Expression of Vaccine antigens in Adenovirus and MVA vectores

Description of service

Viral Vectored vaccines, Adenovirus (human and chimpanzee) and MVA. Jenner Institute's Viral Vecor Core Facility (VVCF) will produce Adenovirus and/or MVA vector(s) expressing antigen(s) of interest to the accessor, with appropriate QC. Vector design, for example insert size, expression of multiple antigens, inclusion of a signal sequence and Adenovirus backbone, will be discussed. When required, both Ad and MVA vectors expressing the same antigen(s) can be produced, to enable prime-boost vaccination strategies. Several different Ad backbones are available (human/primate).

Timeline 

6 weeks for Ad vector, 8 weeks for MVA  - Starting date to be discussed with user  (depends on number of users accessing this service simultaneously). 

Contact 

Dr Claire Powers, VVCF Manager

claire.powers@ndm.ox.ac.uk

0044 (0)1865 287761

Free 

Services do NOT include

Additional QC e.g. sequencing and mycoplasma.

Possible Output

Ad or MVA viral vector vaccines, frozen in aliquots, and QC data: titre (viral particles/infectious units for Ad, pfu for MVA), sterility and identity/purity assessed by PCR. 10^8 pfu (MVA), 10^10 vp (Ad).
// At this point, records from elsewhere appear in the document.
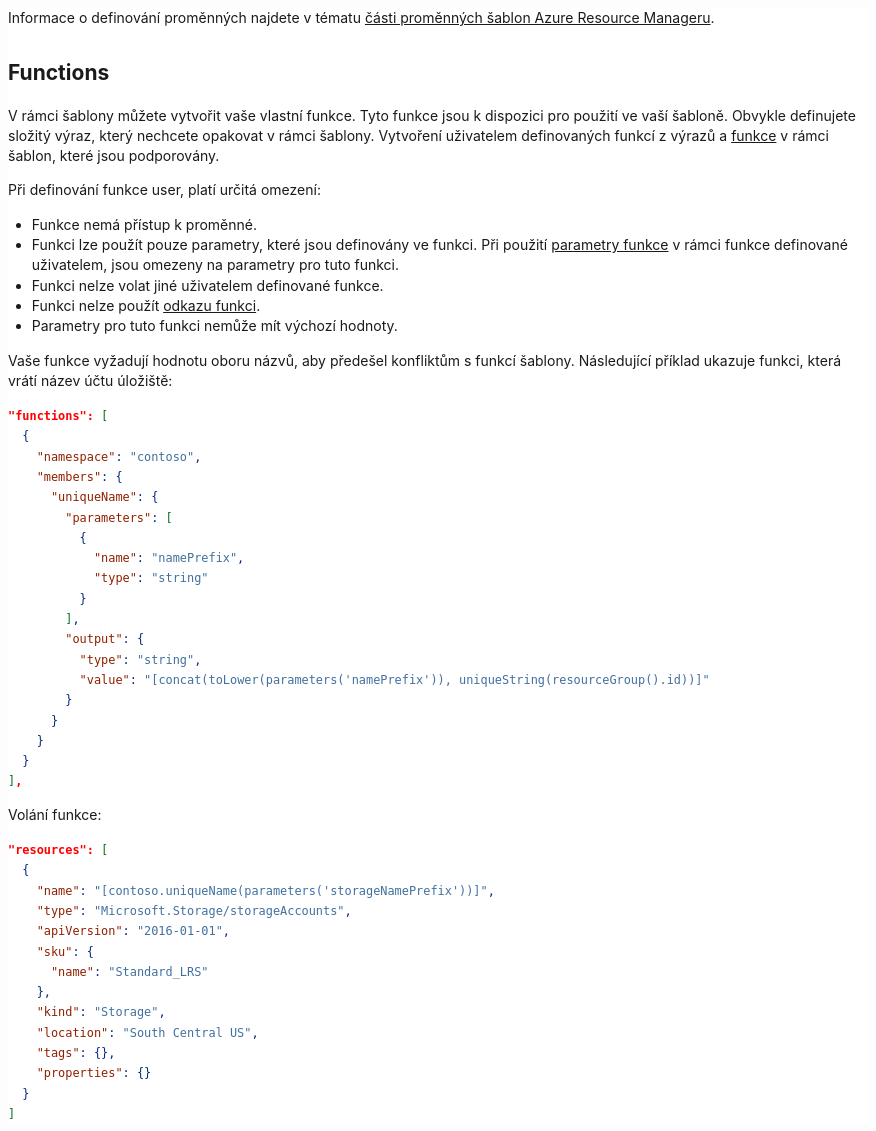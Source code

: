 Informace o definování proměnných najdete v tématu [části proměnných šablon Azure Resource Manageru](resource-manager-templates-variables.md).

## <a name="functions"></a>Functions

V rámci šablony můžete vytvořit vaše vlastní funkce. Tyto funkce jsou k dispozici pro použití ve vaší šabloně. Obvykle definujete složitý výraz, který nechcete opakovat v rámci šablony. Vytvoření uživatelem definovaných funkcí z výrazů a [funkce](resource-group-template-functions.md) v rámci šablon, které jsou podporovány.

Při definování funkce user, platí určitá omezení:

* Funkce nemá přístup k proměnné.
* Funkci lze použít pouze parametry, které jsou definovány ve funkci. Při použití [parametry funkce](resource-group-template-functions-deployment.md#parameters) v rámci funkce definované uživatelem, jsou omezeny na parametry pro tuto funkci.
* Funkci nelze volat jiné uživatelem definované funkce.
* Funkci nelze použít [odkazu funkci](resource-group-template-functions-resource.md#reference).
* Parametry pro tuto funkci nemůže mít výchozí hodnoty.

Vaše funkce vyžadují hodnotu oboru názvů, aby předešel konfliktům s funkcí šablony. Následující příklad ukazuje funkci, která vrátí název účtu úložiště:

```json
"functions": [
  {
    "namespace": "contoso",
    "members": {
      "uniqueName": {
        "parameters": [
          {
            "name": "namePrefix",
            "type": "string"
          }
        ],
        "output": {
          "type": "string",
          "value": "[concat(toLower(parameters('namePrefix')), uniqueString(resourceGroup().id))]"
        }
      }
    }
  }
],
```

Volání funkce:

```json
"resources": [
  {
    "name": "[contoso.uniqueName(parameters('storageNamePrefix'))]",
    "type": "Microsoft.Storage/storageAccounts",
    "apiVersion": "2016-01-01",
    "sku": {
      "name": "Standard_LRS"
    },
    "kind": "Storage",
    "location": "South Central US",
    "tags": {},
    "properties": {}
  }
]
```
Sample Requirements - input of users

DNA encoding the antigen(s), and DNA sequence data. Function of the antigen and potential pathogenicity. Prior experience expressing antigen, e.g. relevant publications. Any other relevant information e.g. expressed as trimer, is secreted/has transmembrane domain, is glycosylated.

Lead Scientist

Professor Adrian Hill